In my line of work, there's a lot of people I talk to, & often our conversation centers on the food & wine world. There's customers of course, & sales reps who are often the core of my social life as we won't bore each other with incidental gripes, gossip, & winespeak that would probably put others to sleep or at least elicit a well-meaning huh?
But on Thursdays & Fridays, enter some of the hardest working guys in the biz--the delivery drivers-- & they offer some of the most candid conversations I encounter in the workplace. One regales me with his near-death experiences as a ditch-digger, another his gambling spread on the Superbowl, one seeks flamenco music recommendations, while another reveals his secret recipe for mac 'n cheese made with leaky bottles of Moscatel sherry I return to him. There's one guy to consult on low-carb diets, & another to ask for film reviews. To say the least, it's a rich & envigorating education in life.
So when my driver-friend Lemar talked up Three Sisters BBQ in Renton, I was all ears. To be honest with you, it's been a rough week, especially with some heart-wrenching conversations about the violence inflicted upon a member & friend in our tight-knit community. I started to write about it all last night, but decided that it was better to leave pause for a moment of silence instead.
Three Sisters has not been without strife itself, as racial slurs were spray-painted on their business at the beginning of March. What stirs the soul is a wall of letters & cards that line the south wall of their restaurant, offering prayer & support. Local children have penned notes as well as complete strangers who all seem to love the staff as much as their bbq'd ribs. The palpable heartbeat of community is strong here, & as regulars lined the take-out counter, it made me feel a little pride to have ventured down south with our new home.

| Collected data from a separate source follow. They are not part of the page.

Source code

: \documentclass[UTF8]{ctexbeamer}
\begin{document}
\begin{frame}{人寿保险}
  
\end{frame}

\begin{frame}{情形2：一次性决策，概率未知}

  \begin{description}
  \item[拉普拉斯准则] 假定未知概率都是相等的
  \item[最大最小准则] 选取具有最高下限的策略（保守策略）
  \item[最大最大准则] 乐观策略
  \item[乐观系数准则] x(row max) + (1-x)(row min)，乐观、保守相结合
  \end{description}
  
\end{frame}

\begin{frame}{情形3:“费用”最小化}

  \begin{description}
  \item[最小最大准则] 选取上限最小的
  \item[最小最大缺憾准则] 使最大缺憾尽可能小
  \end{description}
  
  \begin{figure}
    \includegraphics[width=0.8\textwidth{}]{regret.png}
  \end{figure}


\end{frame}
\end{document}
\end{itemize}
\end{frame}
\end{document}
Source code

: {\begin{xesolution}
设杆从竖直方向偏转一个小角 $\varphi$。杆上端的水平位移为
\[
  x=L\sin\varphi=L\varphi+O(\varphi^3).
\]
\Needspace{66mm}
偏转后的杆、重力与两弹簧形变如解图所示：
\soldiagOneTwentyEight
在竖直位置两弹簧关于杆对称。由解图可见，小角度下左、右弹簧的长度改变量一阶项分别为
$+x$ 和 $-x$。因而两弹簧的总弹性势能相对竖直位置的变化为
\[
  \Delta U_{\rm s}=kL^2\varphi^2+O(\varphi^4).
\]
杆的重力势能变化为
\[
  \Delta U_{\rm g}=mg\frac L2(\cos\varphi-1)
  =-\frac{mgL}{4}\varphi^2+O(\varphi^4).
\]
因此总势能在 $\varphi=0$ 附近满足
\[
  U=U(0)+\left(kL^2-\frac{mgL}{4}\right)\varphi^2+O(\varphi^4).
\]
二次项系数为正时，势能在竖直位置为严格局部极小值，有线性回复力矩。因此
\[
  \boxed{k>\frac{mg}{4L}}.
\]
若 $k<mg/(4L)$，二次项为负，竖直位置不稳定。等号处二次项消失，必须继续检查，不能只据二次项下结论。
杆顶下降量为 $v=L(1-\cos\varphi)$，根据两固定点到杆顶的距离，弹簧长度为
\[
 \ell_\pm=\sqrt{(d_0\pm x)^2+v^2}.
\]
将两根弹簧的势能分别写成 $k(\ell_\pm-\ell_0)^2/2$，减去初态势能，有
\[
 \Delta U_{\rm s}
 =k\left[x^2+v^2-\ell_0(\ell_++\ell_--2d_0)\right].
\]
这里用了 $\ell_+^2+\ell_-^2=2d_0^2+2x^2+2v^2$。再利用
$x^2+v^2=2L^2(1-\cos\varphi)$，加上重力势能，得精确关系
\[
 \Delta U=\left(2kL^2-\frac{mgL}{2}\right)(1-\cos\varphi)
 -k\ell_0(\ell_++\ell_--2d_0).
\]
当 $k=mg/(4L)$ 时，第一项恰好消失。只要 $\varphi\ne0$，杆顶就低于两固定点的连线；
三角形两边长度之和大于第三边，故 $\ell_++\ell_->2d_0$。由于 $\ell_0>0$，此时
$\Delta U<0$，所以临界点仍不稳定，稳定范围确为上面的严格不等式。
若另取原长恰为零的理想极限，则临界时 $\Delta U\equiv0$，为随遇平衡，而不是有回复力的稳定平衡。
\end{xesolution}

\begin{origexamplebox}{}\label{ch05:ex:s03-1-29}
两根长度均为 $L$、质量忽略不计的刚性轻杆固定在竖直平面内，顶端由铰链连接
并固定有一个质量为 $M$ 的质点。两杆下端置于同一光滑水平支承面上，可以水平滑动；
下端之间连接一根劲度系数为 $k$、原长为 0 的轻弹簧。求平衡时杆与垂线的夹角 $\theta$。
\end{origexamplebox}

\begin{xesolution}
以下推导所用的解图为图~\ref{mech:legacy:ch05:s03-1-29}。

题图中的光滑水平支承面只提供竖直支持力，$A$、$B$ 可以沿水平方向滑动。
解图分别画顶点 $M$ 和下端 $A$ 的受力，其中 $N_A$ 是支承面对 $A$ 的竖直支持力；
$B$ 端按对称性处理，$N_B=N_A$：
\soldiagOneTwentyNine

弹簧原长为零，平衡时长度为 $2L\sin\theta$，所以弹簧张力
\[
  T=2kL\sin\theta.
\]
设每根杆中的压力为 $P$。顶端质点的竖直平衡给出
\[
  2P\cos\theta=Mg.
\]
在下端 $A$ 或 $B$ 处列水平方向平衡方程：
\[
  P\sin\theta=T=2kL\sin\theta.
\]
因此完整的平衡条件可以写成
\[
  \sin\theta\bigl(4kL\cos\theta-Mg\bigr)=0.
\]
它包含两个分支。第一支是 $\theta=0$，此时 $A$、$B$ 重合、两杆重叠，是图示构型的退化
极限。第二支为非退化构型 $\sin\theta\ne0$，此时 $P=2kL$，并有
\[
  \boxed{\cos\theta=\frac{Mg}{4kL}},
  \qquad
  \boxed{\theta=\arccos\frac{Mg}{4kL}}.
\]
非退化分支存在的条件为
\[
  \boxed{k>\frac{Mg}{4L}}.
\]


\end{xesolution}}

So ultimately this blog is about food, right, thank you very much Pete Wells. I'll try to say focused. The dining area at Three Sisters does its best to be bright & cheery in a take-out joint kind of way, but with no other sit-down diners we opted to go the styrofoam route. I use the term "smokey" plenty in my wine descriptors, but Ken's rib dinner left the truck smelling like a Mississippi bbq pit shortly after hitting the road.
In what seemed a salivating eternity to reach home, we quickly took the tops off our little tubs of comfort & dug our forks in before reaching the table, *sigh*, to disappointment. While the greens were solid enough with slow-braised tidbits of pork appearing every-other forkful, the baked beans were sweet enough to triple your glycemic index, and the down-home mac & cheese I'd dreamed of all day was down-right pasty.

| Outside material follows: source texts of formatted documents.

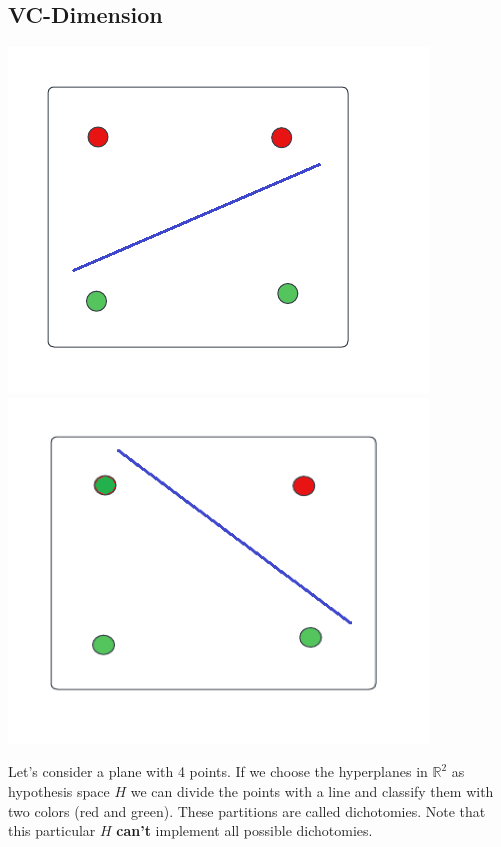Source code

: \subsection{VC-Dimension}
\begin{center}
    \includegraphics{images/Dichotomy 1.png}
    \includegraphics{images/Dichotomy 2.png}
\end{center}
Let's consider a plane with 4 points. If we choose the hyperplanes in $\mathbb{R}^{2}$ as hypothesis space $H$ we can divide the points with a line and classify them with two colors (red and green). These partitions are called dichotomies. Note that this particular $H$ \textbf{can't} implement all possible dichotomies.
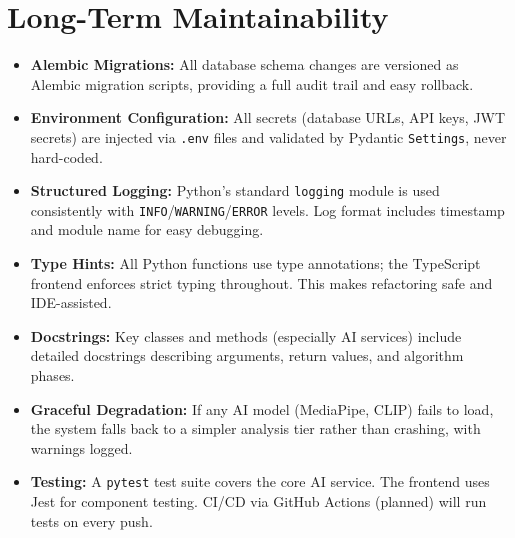 \documentclass[12pt,a4paper]{report}
\begin{document}
\section{Long-Term Maintainability}
\begin{itemize}[leftmargin=*]
    \item \textbf{Alembic Migrations:} All database schema changes are versioned as Alembic migration scripts, providing a full audit trail and easy rollback.
    \item \textbf{Environment Configuration:} All secrets (database URLs, API keys, JWT secrets) are injected via \texttt{.env} files and validated by Pydantic \texttt{Settings}, never hard-coded.
    \item \textbf{Structured Logging:} Python's standard \texttt{logging} module is used consistently with \texttt{INFO}/\texttt{WARNING}/\texttt{ERROR} levels. Log format includes timestamp and module name for easy debugging.
    \item \textbf{Type Hints:} All Python functions use type annotations; the TypeScript frontend enforces strict typing throughout. This makes refactoring safe and IDE-assisted.
    \item \textbf{Docstrings:} Key classes and methods (especially AI services) include detailed docstrings describing arguments, return values, and algorithm phases.
    \item \textbf{Graceful Degradation:} If any AI model (MediaPipe, CLIP) fails to load, the system falls back to a simpler analysis tier rather than crashing, with warnings logged.
    \item \textbf{Testing:} A \texttt{pytest} test suite covers the core AI service. The frontend uses Jest for component testing. CI/CD via GitHub Actions (planned) will run tests on every push.
\end{itemize}
\end{document}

As for our dinners, bbq'd pork ribs & hot links, we both felt the spice factor could've/should've been kicked up a couple of notches. I felt a mild burn, but when you want hot, give it to me! I never know if the purveyor thinks I can't handle the heat, so it usually takes a couple of tries to figure out any rhyme or reason to the star system when it comes to Asian, but perhaps the same applies. Is there an extra-hot button, please? Ken rated the rib meat as "okay" after (unbeknownst to me!) a few months of sampling local bbq joints on 1st Ave here & there on his lunch hour. But apparently even Peco's medium sauce is fiery as the devil.
Lemar had talked up the hot link "sandwich" (it's your job to load the quarter-sized bites of sausage onto slices of white bread) he ordered after playing ball with his buddies last weekend, but I couldn't get my game on a pound of sliced pork in a puddle of sticky sauce without crying uncle. Maybe I'll recycle my leftovers & make some jambalaya, ala Three Sisters. Speaking of which, I will definitely be back to try Tony's Special, Crab & Shrimp Gumbo with rice & crackers, their featured Friday only special & I've yet to sample their yams & potato salad. It could be the winning combination... Afterall, I want to love ya like family!